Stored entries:
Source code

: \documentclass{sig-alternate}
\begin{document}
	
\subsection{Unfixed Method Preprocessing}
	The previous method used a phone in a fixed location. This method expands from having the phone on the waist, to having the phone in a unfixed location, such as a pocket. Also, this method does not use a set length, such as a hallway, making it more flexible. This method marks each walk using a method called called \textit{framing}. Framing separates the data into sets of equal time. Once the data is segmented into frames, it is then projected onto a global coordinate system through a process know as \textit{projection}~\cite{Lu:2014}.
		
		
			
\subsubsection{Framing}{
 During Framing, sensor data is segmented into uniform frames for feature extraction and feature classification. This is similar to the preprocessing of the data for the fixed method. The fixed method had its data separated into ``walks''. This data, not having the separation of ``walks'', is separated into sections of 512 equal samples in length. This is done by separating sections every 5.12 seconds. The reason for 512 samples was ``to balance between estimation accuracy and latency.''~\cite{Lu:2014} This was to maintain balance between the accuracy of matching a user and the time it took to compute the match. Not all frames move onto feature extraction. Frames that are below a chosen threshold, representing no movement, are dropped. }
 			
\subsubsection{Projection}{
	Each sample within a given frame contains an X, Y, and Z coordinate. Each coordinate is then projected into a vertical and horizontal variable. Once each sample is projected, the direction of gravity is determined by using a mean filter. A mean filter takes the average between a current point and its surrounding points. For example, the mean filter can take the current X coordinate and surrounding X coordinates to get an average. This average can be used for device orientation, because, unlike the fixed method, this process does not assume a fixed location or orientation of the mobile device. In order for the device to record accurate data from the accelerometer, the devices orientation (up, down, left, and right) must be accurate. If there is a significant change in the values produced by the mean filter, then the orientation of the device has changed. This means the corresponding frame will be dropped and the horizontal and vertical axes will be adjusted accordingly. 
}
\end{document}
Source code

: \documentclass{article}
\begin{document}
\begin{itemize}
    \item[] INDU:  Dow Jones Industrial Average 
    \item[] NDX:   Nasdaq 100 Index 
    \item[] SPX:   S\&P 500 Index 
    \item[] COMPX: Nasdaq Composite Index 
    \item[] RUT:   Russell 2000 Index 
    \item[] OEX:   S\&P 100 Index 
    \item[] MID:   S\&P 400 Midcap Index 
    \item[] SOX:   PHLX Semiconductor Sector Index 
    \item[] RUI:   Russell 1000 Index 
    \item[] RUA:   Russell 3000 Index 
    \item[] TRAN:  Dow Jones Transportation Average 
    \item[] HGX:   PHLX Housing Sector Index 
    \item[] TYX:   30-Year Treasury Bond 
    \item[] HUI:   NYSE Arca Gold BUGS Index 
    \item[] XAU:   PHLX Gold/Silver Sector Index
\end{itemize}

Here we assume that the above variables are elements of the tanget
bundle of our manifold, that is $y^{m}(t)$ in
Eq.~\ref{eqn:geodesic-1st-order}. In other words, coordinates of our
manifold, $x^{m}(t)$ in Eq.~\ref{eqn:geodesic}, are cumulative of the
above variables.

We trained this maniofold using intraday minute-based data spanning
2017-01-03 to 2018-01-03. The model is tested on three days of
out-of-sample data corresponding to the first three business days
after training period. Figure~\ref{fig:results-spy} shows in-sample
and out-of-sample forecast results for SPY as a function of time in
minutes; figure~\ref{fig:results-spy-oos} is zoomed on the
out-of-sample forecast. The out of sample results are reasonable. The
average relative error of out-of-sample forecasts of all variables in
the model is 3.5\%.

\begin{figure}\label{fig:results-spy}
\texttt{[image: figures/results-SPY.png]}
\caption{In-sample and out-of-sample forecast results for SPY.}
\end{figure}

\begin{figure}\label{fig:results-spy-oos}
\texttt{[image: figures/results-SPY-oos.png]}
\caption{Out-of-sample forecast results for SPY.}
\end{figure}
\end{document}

EXERCISE GOAL:
To complete the exercise, print all of the entries exactly.

TASK ANSWER:
Source code

: \documentclass{sig-alternate}
\begin{document}
	
\subsection{Unfixed Method Preprocessing}
	The previous method used a phone in a fixed location. This method expands from having the phone on the waist, to having the phone in a unfixed location, such as a pocket. Also, this method does not use a set length, such as a hallway, making it more flexible. This method marks each walk using a method called called \textit{framing}. Framing separates the data into sets of equal time. Once the data is segmented into frames, it is then projected onto a global coordinate system through a process know as \textit{projection}~\cite{Lu:2014}.
		
		
			
\subsubsection{Framing}{
 During Framing, sensor data is segmented into uniform frames for feature extraction and feature classification. This is similar to the preprocessing of the data for the fixed method. The fixed method had its data separated into ``walks''. This data, not having the separation of ``walks'', is separated into sections of 512 equal samples in length. This is done by separating sections every 5.12 seconds. The reason for 512 samples was ``to balance between estimation accuracy and latency.''~\cite{Lu:2014} This was to maintain balance between the accuracy of matching a user and the time it took to compute the match. Not all frames move onto feature extraction. Frames that are below a chosen threshold, representing no movement, are dropped. }
 			
\subsubsection{Projection}{
	Each sample within a given frame contains an X, Y, and Z coordinate. Each coordinate is then projected into a vertical and horizontal variable. Once each sample is projected, the direction of gravity is determined by using a mean filter. A mean filter takes the average between a current point and its surrounding points. For example, the mean filter can take the current X coordinate and surrounding X coordinates to get an average. This average can be used for device orientation, because, unlike the fixed method, this process does not assume a fixed location or orientation of the mobile device. In order for the device to record accurate data from the accelerometer, the devices orientation (up, down, left, and right) must be accurate. If there is a significant change in the values produced by the mean filter, then the orientation of the device has changed. This means the corresponding frame will be dropped and the horizontal and vertical axes will be adjusted accordingly. 
}
\end{document}
Source code

: \documentclass{article}
\begin{document}
\begin{itemize}
    \item[] INDU:  Dow Jones Industrial Average 
    \item[] NDX:   Nasdaq 100 Index 
    \item[] SPX:   S\&P 500 Index 
    \item[] COMPX: Nasdaq Composite Index 
    \item[] RUT:   Russell 2000 Index 
    \item[] OEX:   S\&P 100 Index 
    \item[] MID:   S\&P 400 Midcap Index 
    \item[] SOX:   PHLX Semiconductor Sector Index 
    \item[] RUI:   Russell 1000 Index 
    \item[] RUA:   Russell 3000 Index 
    \item[] TRAN:  Dow Jones Transportation Average 
    \item[] HGX:   PHLX Housing Sector Index 
    \item[] TYX:   30-Year Treasury Bond 
    \item[] HUI:   NYSE Arca Gold BUGS Index 
    \item[] XAU:   PHLX Gold/Silver Sector Index
\end{itemize}

Here we assume that the above variables are elements of the tanget
bundle of our manifold, that is $y^{m}(t)$ in
Eq.~\ref{eqn:geodesic-1st-order}. In other words, coordinates of our
manifold, $x^{m}(t)$ in Eq.~\ref{eqn:geodesic}, are cumulative of the
above variables.

We trained this maniofold using intraday minute-based data spanning
2017-01-03 to 2018-01-03. The model is tested on three days of
out-of-sample data corresponding to the first three business days
after training period. Figure~\ref{fig:results-spy} shows in-sample
and out-of-sample forecast results for SPY as a function of time in
minutes; figure~\ref{fig:results-spy-oos} is zoomed on the
out-of-sample forecast. The out of sample results are reasonable. The
average relative error of out-of-sample forecasts of all variables in
the model is 3.5\%.

\begin{figure}\label{fig:results-spy}
\texttt{[image: figures/results-SPY.png]}
\caption{In-sample and out-of-sample forecast results for SPY.}
\end{figure}

\begin{figure}\label{fig:results-spy-oos}
\texttt{[image: figures/results-SPY-oos.png]}
\caption{Out-of-sample forecast results for SPY.}
\end{figure}
\end{document}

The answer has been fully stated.